Data extracted from a collection:
....

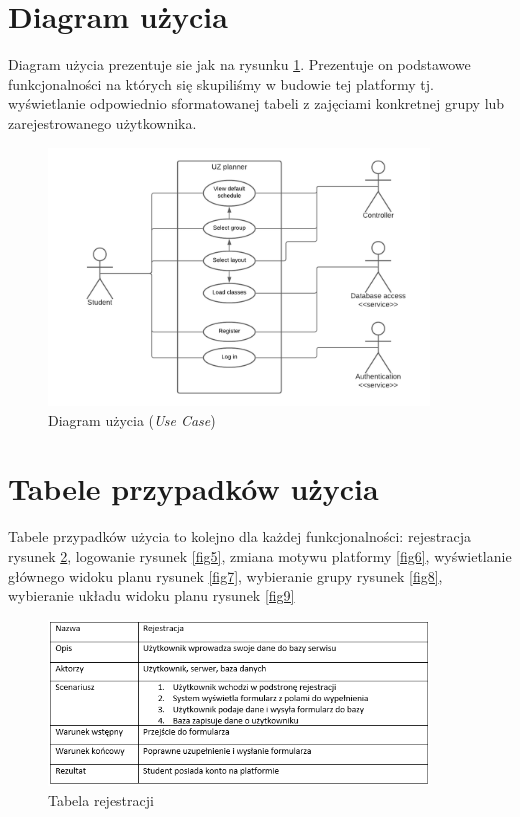 \documentclass[a4paper,11pt]{uzreport}
\begin{document}
\section{Diagram użycia}

    Diagram użycia prezentuje sie jak na rysunku \ref{diagram_uzyca}. Prezentuje on podstawowe funkcjonalności na których się skupiliśmy w budowie tej platformy tj. wyświetlanie odpowiednio sformatowanej tabeli z zajęciami konkretnej grupy lub zarejestrowanego użytkownika.

    \begin{figure}[ht!]
        \centering
        \includegraphics[width=0.9\textwidth]{pictures/use_case.png}
        \caption{Diagram użycia (\textit{Use Case})}
        \label{diagram_uzyca}
     \end{figure}

\section{Tabele przypadków użycia}

    Tabele przypadków użycia to kolejno dla każdej funkcjonalności: rejestracja rysunek \ref{fig4}, logowanie rysunek \ref{fig5}, zmiana motywu platformy \ref{fig6}, wyświetlanie głównego widoku planu rysunek \ref{fig7}, wybieranie grupy rysunek \ref{fig8}, wybieranie układu widoku planu rysunek \ref{fig9} \\

    \begin{figure}[ht!]
        \centering
        \includegraphics[width=0.9\textwidth]{pictures/rejestracja.PNG}
        \caption{Tabela rejestracji}
        \label{fig4}
     \end{figure}
\end{document}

....

Could the data above be reproduced exactly, with the pictures left out?

**Exercise solution**
 \documentclass[a4paper,11pt]{uzreport}
\begin{document}
\section{Diagram użycia}

    Diagram użycia prezentuje sie jak na rysunku \ref{diagram_uzyca}. Prezentuje on podstawowe funkcjonalności na których się skupiliśmy w budowie tej platformy tj. wyświetlanie odpowiednio sformatowanej tabeli z zajęciami konkretnej grupy lub zarejestrowanego użytkownika.

    \begin{figure}[ht!]
        \centering
        \includegraphics[width=0.9\textwidth]{pictures/use_case.png}
        \caption{Diagram użycia (\textit{Use Case})}
        \label{diagram_uzyca}
     \end{figure}

\section{Tabele przypadków użycia}

    Tabele przypadków użycia to kolejno dla każdej funkcjonalności: rejestracja rysunek \ref{fig4}, logowanie rysunek \ref{fig5}, zmiana motywu platformy \ref{fig6}, wyświetlanie głównego widoku planu rysunek \ref{fig7}, wybieranie grupy rysunek \ref{fig8}, wybieranie układu widoku planu rysunek \ref{fig9} \\

    \begin{figure}[ht!]
        \centering
        \includegraphics[width=0.9\textwidth]{pictures/rejestracja.PNG}
        \caption{Tabela rejestracji}
        \label{fig4}
     \end{figure}
\end{document}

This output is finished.